Im März dieses Jahres ist der Komponist und Dirigent Peter Eötvös im Alter von 80 Jahren gestorben. Mit der deutschen Erstaufführung seines Klavierkonzertes Cziffra Psodia ehren die Berliner Philharmoniker einen leidenschaftlichen Musiker, der dem Orchester über Jahrzehnte hinweg verbunden war.

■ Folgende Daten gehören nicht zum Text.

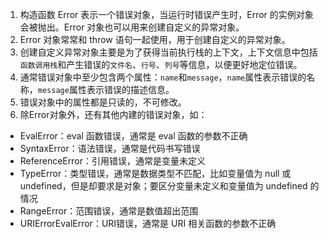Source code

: 1. 构造函数 Error 表示一个错误对象，当运行时错误产生时，Error 的实例对象会被抛出。Error 对象也可以用来创建自定义的异常对象。
2. Error 对象常常和 throw 语句一起使用，用于创建自定义的异常对象。
3. 创建自定义异常对象主要是为了获得当前执行栈的上下文，上下文信息中包括`函数调用栈`和产生错误的`文件名`、`行号`、`列号`等信息，以便更好地定位错误。
4. 通常错误对象中至少包含两个属性：`name`和`message`，`name`属性表示错误的名称，`message`属性表示错误的描述信息。
5. 错误对象中的属性都是只读的，不可修改。
6. 除Error对象外，还有其他内建的错误对象，如：
  - EvalError：eval 函数错误，通常是 eval 函数的参数不正确
  - SyntaxError：语法错误，通常是代码书写错误
  - ReferenceError：引用错误，通常是变量未定义
  - TypeError：类型错误，通常是数据类型不匹配，比如变量值为 null 或 undefined，但是却要求是对象；要区分变量未定义和变量值为 undefined 的情况
  - RangeError：范围错误，通常是数值超出范围
  - URIErrorEvalError：URI错误，通常是 URI 相关函数的参数不正确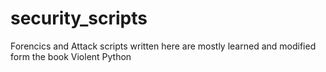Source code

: # security_scripts

Forencics and Attack scripts written here are mostly learned and modified form the book Violent Python
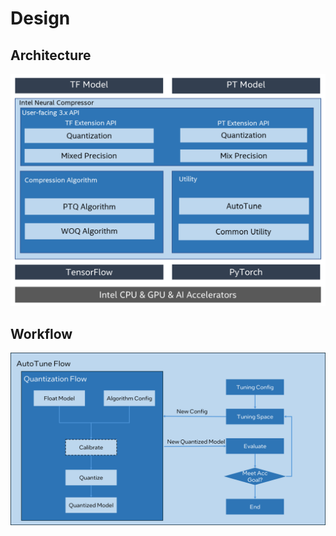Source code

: Design
=====

## Architecture

<a target="_blank" href="imgs/architecture.png">
  <img src="imgs/architecture.png" alt="Architecture">
</a>

## Workflow

<a target="_blank" href="imgs/workflow.png">
  <img src="imgs/workflow.png" alt="Workflow">
</a>
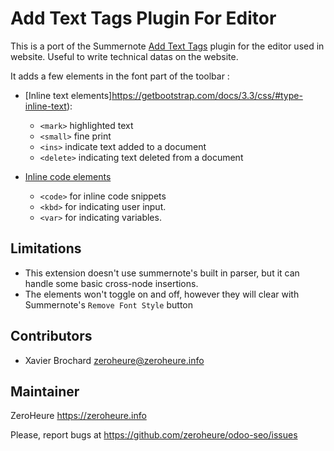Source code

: # Add Text Tags Plugin For Editor

This is a port of the Summernote [Add Text Tags](https://github.com/tylerecouture/summernote-add-text-tags) plugin for the editor used in website. Useful to write technical datas on the website.

It adds a few elements in the font part of the toolbar :

* [Inline text elements]https://getbootstrap.com/docs/3.3/css/#type-inline-text):
  * `<mark>` highlighted text
  * `<small>` fine print
  * `<ins>` indicate text added to a document
  * `<delete>` indicating text deleted from a document

* [Inline code elements](https://getbootstrap.com/docs/3.3/css/#code)
  * `<code>` for inline code snippets
  * `<kbd>` for indicating user input.
  * `<var>` for indicating variables.

## Limitations

* This extension doesn't use summernote's built in parser, but it can handle some basic cross-node insertions.
* The elements won't toggle on and off, however they will clear with Summernote's `Remove Font Style` button
  
## Contributors

- Xavier Brochard zeroheure@zeroheure.info

## Maintainer

ZeroHeure
https://zeroheure.info

Please, report bugs at https://github.com/zeroheure/odoo-seo/issues

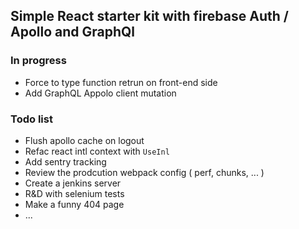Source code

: ## Simple React starter kit with firebase Auth / Apollo and GraphQl

### In progress

- Force to type function retrun on front-end side
- Add GraphQL Appolo client mutation

### Todo list

- Flush apollo cache on logout
- Refac react intl context with `UseInl`
- Add sentry tracking
- Review the prodcution webpack config ( perf, chunks, ... )
- Create a jenkins server
- R&D with selenium tests
- Make a funny 404 page
- ...

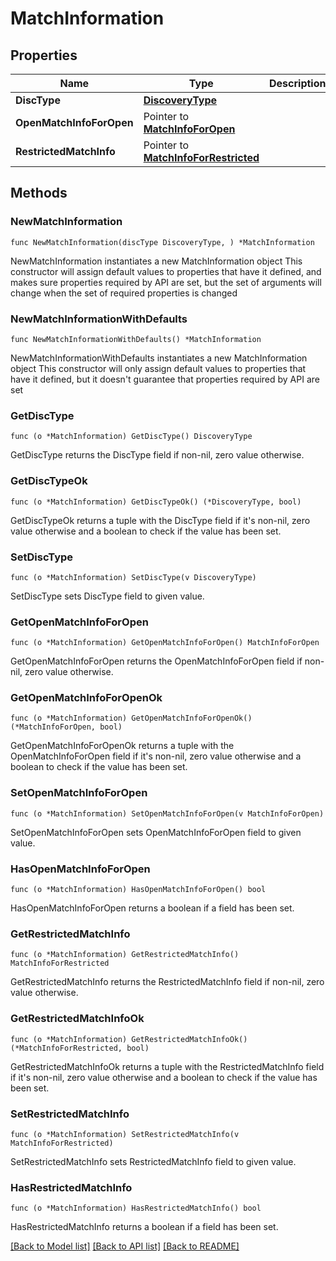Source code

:# MatchInformation

## Properties

Name | Type | Description | Notes
------------ | ------------- | ------------- | -------------
**DiscType** | [**DiscoveryType**](DiscoveryType.md) |  | 
**OpenMatchInfoForOpen** | Pointer to [**MatchInfoForOpen**](MatchInfoForOpen.md) |  | [optional] 
**RestrictedMatchInfo** | Pointer to [**MatchInfoForRestricted**](MatchInfoForRestricted.md) |  | [optional] 

## Methods

### NewMatchInformation

`func NewMatchInformation(discType DiscoveryType, ) *MatchInformation`

NewMatchInformation instantiates a new MatchInformation object
This constructor will assign default values to properties that have it defined,
and makes sure properties required by API are set, but the set of arguments
will change when the set of required properties is changed

### NewMatchInformationWithDefaults

`func NewMatchInformationWithDefaults() *MatchInformation`

NewMatchInformationWithDefaults instantiates a new MatchInformation object
This constructor will only assign default values to properties that have it defined,
but it doesn't guarantee that properties required by API are set

### GetDiscType

`func (o *MatchInformation) GetDiscType() DiscoveryType`

GetDiscType returns the DiscType field if non-nil, zero value otherwise.

### GetDiscTypeOk

`func (o *MatchInformation) GetDiscTypeOk() (*DiscoveryType, bool)`

GetDiscTypeOk returns a tuple with the DiscType field if it's non-nil, zero value otherwise
and a boolean to check if the value has been set.

### SetDiscType

`func (o *MatchInformation) SetDiscType(v DiscoveryType)`

SetDiscType sets DiscType field to given value.


### GetOpenMatchInfoForOpen

`func (o *MatchInformation) GetOpenMatchInfoForOpen() MatchInfoForOpen`

GetOpenMatchInfoForOpen returns the OpenMatchInfoForOpen field if non-nil, zero value otherwise.

### GetOpenMatchInfoForOpenOk

`func (o *MatchInformation) GetOpenMatchInfoForOpenOk() (*MatchInfoForOpen, bool)`

GetOpenMatchInfoForOpenOk returns a tuple with the OpenMatchInfoForOpen field if it's non-nil, zero value otherwise
and a boolean to check if the value has been set.

### SetOpenMatchInfoForOpen

`func (o *MatchInformation) SetOpenMatchInfoForOpen(v MatchInfoForOpen)`

SetOpenMatchInfoForOpen sets OpenMatchInfoForOpen field to given value.

### HasOpenMatchInfoForOpen

`func (o *MatchInformation) HasOpenMatchInfoForOpen() bool`

HasOpenMatchInfoForOpen returns a boolean if a field has been set.

### GetRestrictedMatchInfo

`func (o *MatchInformation) GetRestrictedMatchInfo() MatchInfoForRestricted`

GetRestrictedMatchInfo returns the RestrictedMatchInfo field if non-nil, zero value otherwise.

### GetRestrictedMatchInfoOk

`func (o *MatchInformation) GetRestrictedMatchInfoOk() (*MatchInfoForRestricted, bool)`

GetRestrictedMatchInfoOk returns a tuple with the RestrictedMatchInfo field if it's non-nil, zero value otherwise
and a boolean to check if the value has been set.

### SetRestrictedMatchInfo

`func (o *MatchInformation) SetRestrictedMatchInfo(v MatchInfoForRestricted)`

SetRestrictedMatchInfo sets RestrictedMatchInfo field to given value.

### HasRestrictedMatchInfo

`func (o *MatchInformation) HasRestrictedMatchInfo() bool`

HasRestrictedMatchInfo returns a boolean if a field has been set.


[[Back to Model list]](../README.md#documentation-for-models) [[Back to API list]](../README.md#documentation-for-api-endpoints) [[Back to README]](../README.md)


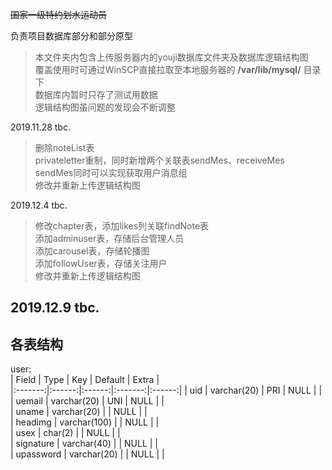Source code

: ~~国家一级特约划水运动员~~

负责项目数据库部分和部分原型
>本文件夹内包含上传服务器内的youji数据库文件夹及数据库逻辑结构图  
>覆盖使用时可通过WinSCP直接拉取至本地服务器的 **/var/lib/mysql/** 目录下  
>数据库内暂时只存了测试用数据  
>逻辑结构图虽问题的发现会不断调整

2019.11.28 tbc.  

>删除noteList表  
>privateletter重制，同时新增两个关联表sendMes、receiveMes  
>sendMes同时可以实现获取用户消息组  
>修改并重新上传逻辑结构图  

2019.12.4 tbc.

>修改chapter表，添加likes列关联findNote表  
>添加adminuser表，存储后台管理人员  
>添加carousel表，存储轮播图  
>添加followUser表，存储关注用户  
>修改并重新上传逻辑结构图  

2019.12.9 tbc.  
 ------  
 ## 各表结构 ##
user:  
| Field | Type | Key | Default | Extra |  
|:-------:|:------:|:------:|:-------:|:------:|
| uid | varchar(20) | PRI | NULL |  |  
| uemail | varchar(20) | UNI | NULL |  |  
| uname | varchar(20) |  | NULL |  |  
| headimg | varchar(100) |  | NULL |  |  
| usex | char(2) |  | NULL |  |  
| signature | varchar(40) |  | NULL |  |  
| upassword | varchar(20) |  | NULL |  |  

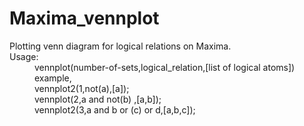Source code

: Maxima_vennplot
===============

<dl>
<dt>Plotting venn diagram for logical relations on Maxima.</dt>
<dt>Usage:</dt>
<dd>vennplot(number-of-sets,logical_relation,[list of logical atoms])</dd>
<dd>example,</dd>
        <dd>vennplot2(1,not(a),[a]);</dd>
        <dd>vennplot(2,a and  not(b) ,[a,b]);</dd>
        <dd>vennplot2(3,a and b or (c) or d,[a,b,c]);</dd>
        </dl>



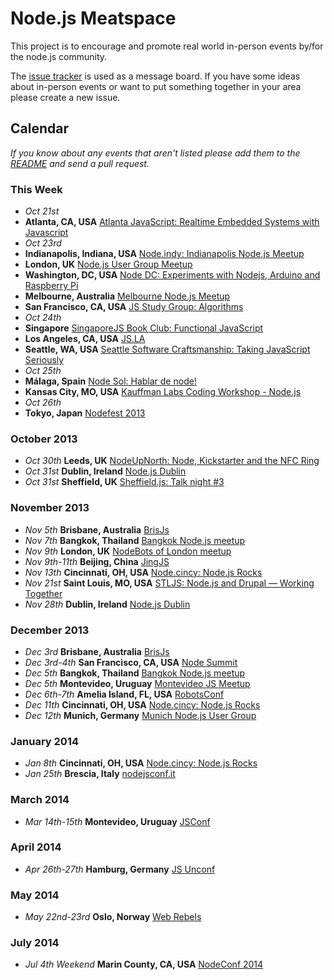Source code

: Node.js Meatspace
==============

This project is to encourage and promote real world in-person events by/for the node.js community.

The [issue tracker](https://github.com/mikeal/node-meatspace/issues) is used as a message board. If you have some ideas about in-person events or want to put something together in your area please create a new issue.

## Calendar

*If you know about any events that aren't listed please add them to the [README](https://github.com/mikeal/node-meatspace/blob/gh-pages/README.md) and send a pull request.*

### This Week

* *Oct 21st*
 * **Atlanta, CA, USA** [Atlanta JavaScript: Realtime Embedded Systems with Javascript](http://www.meetup.com/AtlantaJavaScript/events/108340372/)
* *Oct 23rd*
 * **Indianapolis, Indiana, USA** [Node.indy: Indianapolis Node.js Meetup](http://www.meetup.com/Node-indy/events/119911582/)
 * **London, UK** [Node.js User Group Meetup](http://lnug.org/)
 * **Washington, DC, USA** [Node DC: Experiments with Nodejs, Arduino and Raspberry Pi](http://www.meetup.com/node-dc/events/140084212/)
 * **Melbourne, Australia** [Melbourne Node.js Meetup](http://www.meetup.com/MelbNodeJS/events/142955402/)
 * **San Francisco, CA, USA** [JS Study Group: Algorithms](http://www.meetup.com/hackreactor/events/138146392/)
* *Oct 24th*
 * **Singapore** [SingaporeJS Book Club: Functional JavaScript](http://www.meetup.com/Singapore-JS/events/144107602/)
 * **Los Angeles, CA, USA** [JS.LA](http://js.la/)
 * **Seattle, WA, USA** [Seattle Software Craftsmanship: Taking JavaScript Seriously](http://www.meetup.com/seattle-software-craftsmanship/events/143419342/)
* *Oct 25th*
 * **Málaga, Spain** [Node Sol: Hablar de node!](http://www.meetup.com/Node-Sol/events/142306452/)
 * **Kansas City, MO, USA** [Kauffman Labs Coding Workshop - Node.js](http://www.cvent.com/events/kauffman-labs-coding-workshop-node-js/event-summary-a415e1196ff94ac795afdbe8ad868a0f.aspx)
* *Oct 26th*
 * **Tokyo, Japan** [Nodefest 2013](http://nodefest.jp/)

### October 2013

* *Oct 30th* **Leeds, UK** [NodeUpNorth: Node, Kickstarter and the NFC Ring](http://www.meetup.com/NodeUpNorth/)
* *Oct 31st* **Dublin, Ireland** [Node.js Dublin](http://www.nodejsdublin.com/)
* *Oct 31st* **Sheffield, UK** [Sheffield.js: Talk night #3](http://www.meetup.com/Sheffield-js/)

### November 2013

* *Nov 5th* **Brisbane, Australia** [BrisJs](http://brisjs.com/)
* *Nov 7th* **Bangkok, Thailand** [Bangkok Node.js meetup](http://www.meetup.com/Bangkok-Node-js/)
* *Nov 9th* **London, UK** [NodeBots of London meetup](http://www.meetup.com/NodeBots-of-London/events/146831462)
* *Nov 9th-11th* **Beijing, China** [JingJS](http://jingjs.org/)
* *Nov 13th* **Cincinnati, OH, USA** [Node.cincy: Node.js Rocks](http://www.meetup.com/Node-cincy/events/qcnhgdyrpbrb/)
* *Nov 21st* **Saint Louis, MO, USA** [STLJS: Node.js and Drupal — Working Together](http://www.meetup.com/STL-JS-meetup/events/123511772/)
* *Nov 28th* **Dublin, Ireland** [Node.js Dublin](http://www.nodejsdublin.com/)

### December 2013

* *Dec 3rd* **Brisbane, Australia** [BrisJs](http://brisjs.com/)
* *Dec 3rd-4th* **San Francisco, CA, USA** [Node Summit](http://nodesummit.com/)
* *Dec 5th* **Bangkok, Thailand** [Bangkok Node.js meetup](http://www.meetup.com/Bangkok-Node-js/)
* *Dec 5th* **Montevideo, Uruguay** [Montevideo JS Meetup](http://www.meetup.com/mvd-js/events/143854482/)
* *Dec 6th-7th* **Amelia Island, FL, USA** [RobotsConf](http://robotsconf.com/)
* *Dec 11th* **Cincinnati, OH, USA** [Node.cincy: Node.js Rocks](http://www.meetup.com/Node-cincy/events/qcnhgdyrqbpb/)
* *Dec 12th* **Munich, Germany** [Munich Node.js User Group](http://www.mnug.de/)

### January 2014
* *Jan 8th* **Cincinnati, OH, USA** [Node.cincy: Node.js Rocks](http://www.meetup.com/Node-cincy/events/qcnhgdyscblb/)
* *Jan 25th* **Brescia, Italy** [nodejsconf.it](http://nodejsconf.it)

### March 2014
* *Mar 14th-15th* **Montevideo, Uruguay** [JSConf](http://jsconf.uy)

### April 2014
* *Apr 26th-27th* **Hamburg, Germany** [JS Unconf](http://2014.jsunconf.eu)

### May 2014
* *May 22nd-23rd* **Oslo, Norway** [Web Rebels](http://webrebels.org/)

### July 2014
* *Jul 4th Weekend* **Marin County, CA, USA** [NodeConf 2014](http://www.nodeconf.com)
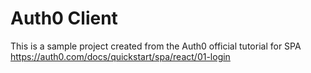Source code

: # Auth0 Client

This is a sample project created from the Auth0 official tutorial for SPA
https://auth0.com/docs/quickstart/spa/react/01-login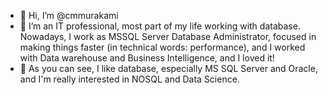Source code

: - 👋 Hi, I’m @cmmurakami
- 👀 I’m an IT professional, most part of my life working with database. Nowadays, I work as MSSQL Server Database Administrator, focused in making things faster (in technical words: performance), and I worked with Data warehouse and Business Intelligence, and I loved it!
- 🌱 As you can see, I like database, especially MS SQL Server and Oracle, and I'm really interested in NOSQL and Data Science.

<!---
cmmurakami/cmmurakami is a ✨ special ✨ repository because its `README.md` (this file) appears on your GitHub profile.
You can click the Preview link to take a look at your changes.
--->
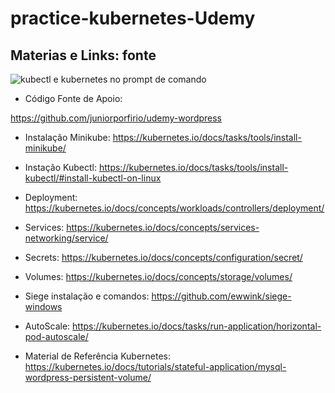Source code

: # practice-kubernetes-Udemy

## Materias e Links: fonte
![kubectl e kubernetes no prompt de comando](https://user-images.githubusercontent.com/96207587/188328816-d662a44b-5fa3-4bfb-9e37-44e476c8f359.png)

- Código Fonte de Apoio:

https://github.com/juniorporfirio/udemy-wordpress

- Instalação Minikube:
https://kubernetes.io/docs/tasks/tools/install-minikube/

- Instação Kubectl:
https://kubernetes.io/docs/tasks/tools/install-kubectl/#install-kubectl-on-linux

- Deployment:
https://kubernetes.io/docs/concepts/workloads/controllers/deployment/

- Services:
https://kubernetes.io/docs/concepts/services-networking/service/

- Secrets:
https://kubernetes.io/docs/concepts/configuration/secret/

- Volumes:
https://kubernetes.io/docs/concepts/storage/volumes/

- Siege instalação e comandos:
https://github.com/ewwink/siege-windows

- AutoScale:
https://kubernetes.io/docs/tasks/run-application/horizontal-pod-autoscale/

- Material de Referência Kubernetes:
https://kubernetes.io/docs/tutorials/stateful-application/mysql-wordpress-persistent-volume/
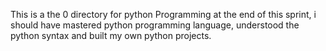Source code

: This is a the 0 directory for python Programming
at the end of this sprint, i should have mastered python programming language, understood the python syntax and built my own python projects.
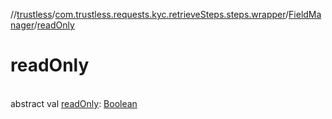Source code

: //[trustless](../../../index.md)/[com.trustless.requests.kyc.retrieveSteps.steps.wrapper](../index.md)/[FieldManager](index.md)/[readOnly](read-only.md)

# readOnly

\
abstract val [readOnly](read-only.md): [Boolean](https://kotlinlang.org/api/latest/jvm/stdlib/kotlin/-boolean/index.html)
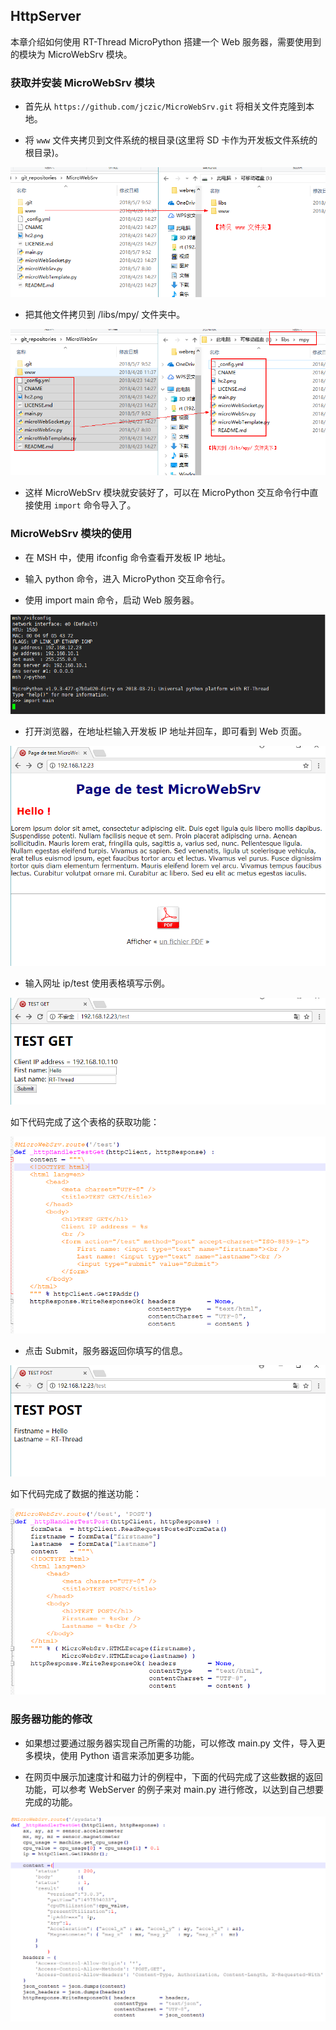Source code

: ## HttpServer

本章介绍如何使用 RT-Thread MicroPython 搭建一个 Web 服务器，需要使用到的模块为 MicroWebSrv 模块。

### 获取并安装 MicroWebSrv 模块

- 首先从 `https://github.com/jczic/MicroWebSrv.git` 将相关文件克隆到本地。

- 将 `www` 文件夹拷贝到文件系统的根目录(这里将 SD 卡作为开发板文件系统的根目录)。

![1525674983856](../figures/copy_www_dir.png)

- 把其他文件拷贝到 /libs/mpy/ 文件夹中。

![1525675205931](../figures/copy_webser_othres_dir.png)

- 这样 MicroWebSrv 模块就安装好了，可以在 MicroPython 交互命令行中直接使用 `import` 命令导入了。

### MicroWebSrv 模块的使用

- 在 MSH 中，使用 ifconfig 命令查看开发板 IP 地址。

- 输入 python 命令，进入 MicroPython 交互命令行。

- 使用 import main 命令，启动 Web 服务器。

![1525659036361](../figures/import_start.png)

- 打开浏览器，在地址栏输入开发板 IP 地址并回车，即可看到 Web 页面。

![1525659139123](../figures/open_web_page.png)

- 输入网址 ip/test 使用表格填写示例。

![1525659204069](../figures/use_test_func.png)

如下代码完成了这个表格的获取功能：

![1525770427295](../figures/get_test.png)

- 点击 Submit，服务器返回你填写的信息。

![1525659232565](../figures/use_submit.png)

如下代码完成了数据的推送功能：

![1525770467078](../figures/push_test.png)

### 服务器功能的修改

- 如果想过要通过服务器实现自己所需的功能，可以修改 main.py 文件，导入更多模块，使用 Python 语言来添加更多功能。

- 在网页中展示加速度计和磁力计的例程中，下面的代码完成了这些数据的返回功能，可以参考 WebServer 的例子来对 main.py 进行修改，以达到自己想要完成的功能。

![1525770559437](../figures/change_server_fuction.png)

»Man wird durch jede Form von Kultur geprägt. Und ich wäre glücklich, wenn ich am Ende meines Lebens das Gefühl hätte, die Welt durch mich hindurchgelassen zu haben und dass etwas hängen geblieben ist in mir wie in einem Sieb.« Hängen geblieben ist sicher eine ganze Menge: Peter Eötvös, in Transsilvanien geboren und in Ungarn aufgewachsen, in Deutschland zum Dirigenten ausgebildet und schließlich in aller Welt in den Konzertsälen zu Hause, war ein musikalischer Weltbürger par excellence. Viele verschiedene Kulturen haben seine musikalische Identität geprägt und ihm ist es gelungen, all diese unterschiedlichen Einflüsse zu einem unverwechselbaren Personalstil zu amalgamieren. Gegen Ende seines Lebens war das Sieb gut gefüllt. Dieser Erfahrungsschatz machte ihn zu einem der meistgespielten Opernkomponisten unserer Zeit.

Musikalische Reisen

Offenheit, Experimentierlust und ein untrügliches Gespür für die unterschiedlichsten musikalischen Ausdrucksbereiche – das waren vielleicht die wichtigsten Bausteine der künstlerischen Erfolgsgeschichte des Peter Eötvös. Seine bildhafte, ja oft geradezu sprechende Musik ist nicht nur für die Spezialisten der Avantgarde, sondern auch für das Publikum der großen Konzertsäle und Opernhäuser verständlich. Und vom Publikum verstanden zu werden, das war für den ungarischen Komponisten und Dirigenten eine entscheidende Motivation seines Schaffens. »Meine Musik erzählt immer etwas, es gibt immer eine Geschichte. Die sogenannte absolute Musik ist nicht mein Fall«, erklärte er. »Für mich ist es sehr wichtig, dass schon der erste Ton eine Einladung an das Publikum ist. Ich möchte die Menschen mitnehmen: Sie sollen nicht bloß zuhören, sondern teilnehmen.«

Als Sohn einer Pianistin und Musikpädagogin war Eötvös von Kindesbeinen an von Musik umgeben. »Schon mit vier Jahren habe ich angefangen zu komponieren, einfach so. Noten und Buchstaben schreiben, Klavier spielen, das gehörte einfach zu meinem Leben«, erinnerte er sich später. Trotzdem hätte er vermutlich am liebsten eine Karriere als Kosmonaut eingeschlagen, denn kein Ereignis prägte den 17-Jährigen so stark wie Juri Gagarins erster Weltraumflug 1961. Doch da war er längst, übrigens einer der jüngsten, Schüler in der Kompositionsklasse von Zoltán Kodály an der Musikakademie in Budapest. Aber der Weltraum ließ ihn nicht los. Und so eröffnet das Klavierstück Kosmos seinen Werkkatalog. »Es wird heute immer noch gespielt und scheint gar nicht schlecht zu sein«, erklärte er später schmunzelnd und auch ein wenig stolz.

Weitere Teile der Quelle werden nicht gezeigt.